Once you get the arguments correct, the ballistics program repeats the calculation the same way each time, getting the same result each time, so it's standard deviation is alway zero, too, no matter how many times you run that calculation. It uses a mathematical model to attempt to find your average or mean value.

Velocity standard deviation is a measure of how irregular your velocities are that lets you predict what percentage of all future shots you take with that load will have what velocities. Since that irregularity depends your primer seating technique, your powder throw consistency, your crimp consistency, and upon how settled fouling in your barrel is, upon whether or not your cases are the same brand and have the same reloading history (number and pressure of reloads) so the hardness of the brass is the same, upon your cylinder's chambers being exactly the same size and aligned equally well with the bore, etc., we have no way to know that from a computer calculation for an idealized gun with perfect load consistency, which is what the computer calculation represents.

On a bell curve, average deviation is about 1.25 times bigger than standard deviation, so if you have 8 fps average deviation you'd expect standard deviation to be about 6.4 fps if the sample size is extremely large. If it's not very large, then, based on the extreme spread of 28 fps and different numbers of shots involved in getting that ES, estimates for more practical numbers of shots would be:

Code:
shots fired	ES	    SD Estimate
2		28		24.8
3		28		16.5
4		28		13.6
5		28		12.0
6		28		11.1
7		28		10.4
8		28		9.8
9		28		9.4
10		28		9.1
11		28		8.8
12		28		8.6
13		28		8.4
14		28		8.2
15		28		8.1
16		28		7.9
17		28		7.8
18		28		7.7
19		28		7.6
20		28		7.5
21		28		7.4
22		28		7.3
23		28		7.3
24		28		7.2
25		28		7.1
 		28		6.4
The reason the number gets smaller as you fire more shots is your extreme spread pair has more chance of being a larger and less likely deviation on the bell curve. For 10 shots the 9.1 ES estimate is probably about as good as you'll get.

Estimating pressure is tough. Alliant doesn't tell you about the 7.5" barrel length they claim for their two recipe loads with 250 grain Keith style LSWC's. It is not a standard pressure barrel length for .44 Mag, according to the SAAMI documents. If it is a single-shot barrel, then it's measured from the breech of the gun, so it includes the chamber. If it's a revolver it's measured from the start of the forcing cone, after the chamber. Not knowing which they used affects the pressure estimate by about 30%.

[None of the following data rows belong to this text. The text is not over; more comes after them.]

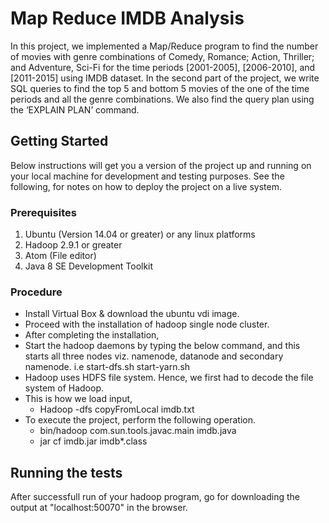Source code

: # Map Reduce IMDB Analysis

In this project, we implemented a Map/Reduce program to find the number of movies with genre combinations of Comedy, Romance; Action, Thriller; and Adventure, Sci-Fi for the time periods
[2001-2005], [2006-2010], and [2011-2015] using IMDB dataset. In the second part of the project, we write SQL queries to find the top 5
and bottom 5 movies of the one of the time periods and all the genre combinations. We also find the query plan using the ‘EXPLAIN PLAN’ command.

## Getting Started

Below instructions will get you a version of the project up and running on your local machine for development and testing purposes. See the following, for notes on how to deploy the project on a live system.

### Prerequisites

1) Ubuntu (Version 14.04 or greater) or any linux platforms
2) Hadoop 2.9.1 or greater
3) Atom (File editor) 
4) Java 8 SE Development Toolkit 

### Procedure

* Install Virtual Box & download the ubuntu vdi image.
* Proceed with the installation of hadoop single node cluster.
* After completing the installation,
* Start the hadoop daemons by typing the below command, and this starts all three nodes viz. namenode, datanode and secondary namenode.
  i.e start-dfs.sh start-yarn.sh
* Hadoop uses HDFS file system. Hence, we first had to decode the file system of Hadoop.
* This is how we load input,
  * Hadoop -dfs copyFromLocal imdb.txt
* To execute the project, perform the following operation.
  * bin/hadoop com.sun.tools.javac.main imdb.java
  * jar cf imdb.jar imdb*.class
  
 

## Running the tests

After successfull run of your hadoop program, go for downloading the output at "localhost:50070" in the browser.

For your SRH, Lyman's old and new data for 2400 with your bullet is quite different. Comparing the two allows that you may be anywhere from about 26,000 psi to about 37,000 psi. That would agree with Alliant's recipe for the 250 grain Keith, which is 20 grains under CCI 300 primer. My guess from your velocities is that you are nearer the low side, but for safety you should assume the high side.